This is music for shiny countertops and sparkling glass; for a world where everybody spends their free time making paper boats to set sail in thimbles. So, in other words: nice. It sounds nice.
Zee Avi’s debut album, secured by the quality of her YouTube videos and by Jack Johnson (I know, I know—don’t stop reading just yet) kept the sunny porch acoustics of her videos and left most of the embellishing—if you want to call it that—to her half-skip of a voice. Ghostbird, a dignified two years in the making, plays like a blueprint of how to follow up a YouTube-birthed album without embarrassing yourself. The instrumental palette has expanded, of course, but only slightly, allowing supple texturing to provide the (albeit slight) push forward. Avi’s wise enough not to take herself too seriously just yet.
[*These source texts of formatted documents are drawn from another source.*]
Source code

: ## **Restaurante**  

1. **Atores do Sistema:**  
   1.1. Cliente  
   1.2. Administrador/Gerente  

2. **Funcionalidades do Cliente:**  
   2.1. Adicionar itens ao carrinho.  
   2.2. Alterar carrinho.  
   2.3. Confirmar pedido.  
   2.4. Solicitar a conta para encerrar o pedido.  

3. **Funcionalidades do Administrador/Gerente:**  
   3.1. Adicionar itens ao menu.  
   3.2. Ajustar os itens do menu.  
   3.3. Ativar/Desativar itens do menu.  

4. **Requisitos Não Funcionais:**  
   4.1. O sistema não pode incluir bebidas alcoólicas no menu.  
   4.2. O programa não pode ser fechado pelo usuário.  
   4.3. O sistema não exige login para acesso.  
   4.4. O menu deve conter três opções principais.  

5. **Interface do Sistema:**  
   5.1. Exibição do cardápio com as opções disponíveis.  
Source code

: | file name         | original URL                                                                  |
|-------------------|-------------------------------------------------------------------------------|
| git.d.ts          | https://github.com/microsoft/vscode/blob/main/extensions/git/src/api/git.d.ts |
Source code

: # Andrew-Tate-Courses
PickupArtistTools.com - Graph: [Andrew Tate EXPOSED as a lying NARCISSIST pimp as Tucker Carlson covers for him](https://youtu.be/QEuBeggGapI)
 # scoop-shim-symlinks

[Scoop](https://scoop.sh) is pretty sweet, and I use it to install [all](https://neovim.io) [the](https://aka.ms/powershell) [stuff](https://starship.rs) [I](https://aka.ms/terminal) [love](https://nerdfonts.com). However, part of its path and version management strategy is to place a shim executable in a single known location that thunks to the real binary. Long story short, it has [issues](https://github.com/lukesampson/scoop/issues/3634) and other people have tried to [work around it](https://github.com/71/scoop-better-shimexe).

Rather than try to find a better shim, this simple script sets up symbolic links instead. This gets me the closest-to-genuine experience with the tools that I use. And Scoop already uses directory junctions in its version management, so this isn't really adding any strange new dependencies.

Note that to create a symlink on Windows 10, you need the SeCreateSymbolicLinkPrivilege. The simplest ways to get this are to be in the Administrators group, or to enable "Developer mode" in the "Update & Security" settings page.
This isn’t to say that Ghostbird is a prescient step in a long career’ it’s still too soon to tell if Avi will have more than a niche longevity. (Though she’s certainly got the snappy name for it.) For the most part, the album takes the expected sophomore toe-dips all around, wherein the artist(e) casually tries their hand at a bunch of things which they now have the time (/income) to do: there’s the obligatory reggae beat; the hooky, percussion-loaded cut (with handclaps!) that’s sure to be featured in a car or cleaning product commercial; the sans-English song. “Bag of Gold” even provides some vague hints of well-needed dissonance in its woozy guitar slides, which peter off with twinkling piano and triangle.
The album’s at its weakest when it repeats the vibes of the debut—partly because we’ve heard said vibe before, and partly because the songwriting just isn’t there sometimes. Indeed, when the songs get precious, they can be pretty deadening; if Ghostbird had sounded like “31 Days” the whole way through, it would’ve been a big fizzle and would probably cement Avi as a one-shot dose of sweetness, overwhelmed in an increasingly cynical media landscape. Luckily, it doesn’t, and despite ‘pleasant’ being the record’s ceiling, the writing rarely sounds particularly hasty.
The best thing about Avi, though, remains her voice. It’s a sound which some might find habitual, especially in the exhausting and ever-expanding canon of the 21st century ‘coffeehouse’ singer-songwriter. But she carries you through because she’s got the kind of voice that you’d follow anywhere—not just because it’s unthreatening (though it is that… which is a both a benefit and a potential drawback)—but because it feels like there’s something that she’s leaving unsaid.
This is crucial. So many acoustic singers these days try to wrench emotion from where there isn’t any, choosing to flutter around their melodies instead of just delivering the melody with straight conviction. And despite her avowed clarity—or maybe because of it—Avi manages to stop just short of emotional indifference by giving us a feeling of sadness that’s all the more effective because of how detached it sounds. When she sang “And then you come and tell me the same reason as you did yesterday / So tell me, what’s her name?” in the debut’s “Bitter Heart”, she delivered it almost flippantly, as if she wasn’t even trying to conceal her real feelings any more—they’re too far gone. A similar feeling is present on Ghostbird, with a typical lyric in “Concrete Wall” going “You say I’m unresponsive, and here you are talking over me.” These kind of pointed barbs are made all the more effective by the way Avi delivers them without a second thought, as though she’s relaying unassailable fact. The cleanliness of her delivery makes it seem like a link between thought and expression has been removed; like it’s no longer necessary to her. And that’s where the real sadness lies.
How far Avi can push this, err, ‘formula,’ is—as mentioned—questionable; her lyrics in particular should probably be taken up a notch, even with this kind of breeziness. (“The Book of Morris Johnson”, the catchiest and best song here, culminates with the line “Every good fisherman has a pelican watching over him”, which sounds like a moral to the most confusing Aesop’s fable ever.) And yet Avi stands out—in her own shy, cautious way—for a reason, and you can hear it in the first track, “Swell Window”: she dresses up an adequate melody into something lullingly catchy, precisely by dressing it up sparingly, with a sense of patience. Comparing that opener to its live version that closes the album—while not being anything transcendent—exemplifies just how far you’ll follow that voice; the way she slides the word ‘calm’ in the live version is an example of her on-the-spot touch that made her sound fresh in the first place.
So, again: Ghostbird is… nice. To nobody’s surprise. Like most music in 2011, it sounds remarkably pretty. And, like just about everything in 2011, it is completely, perhaps compulsively, adrift.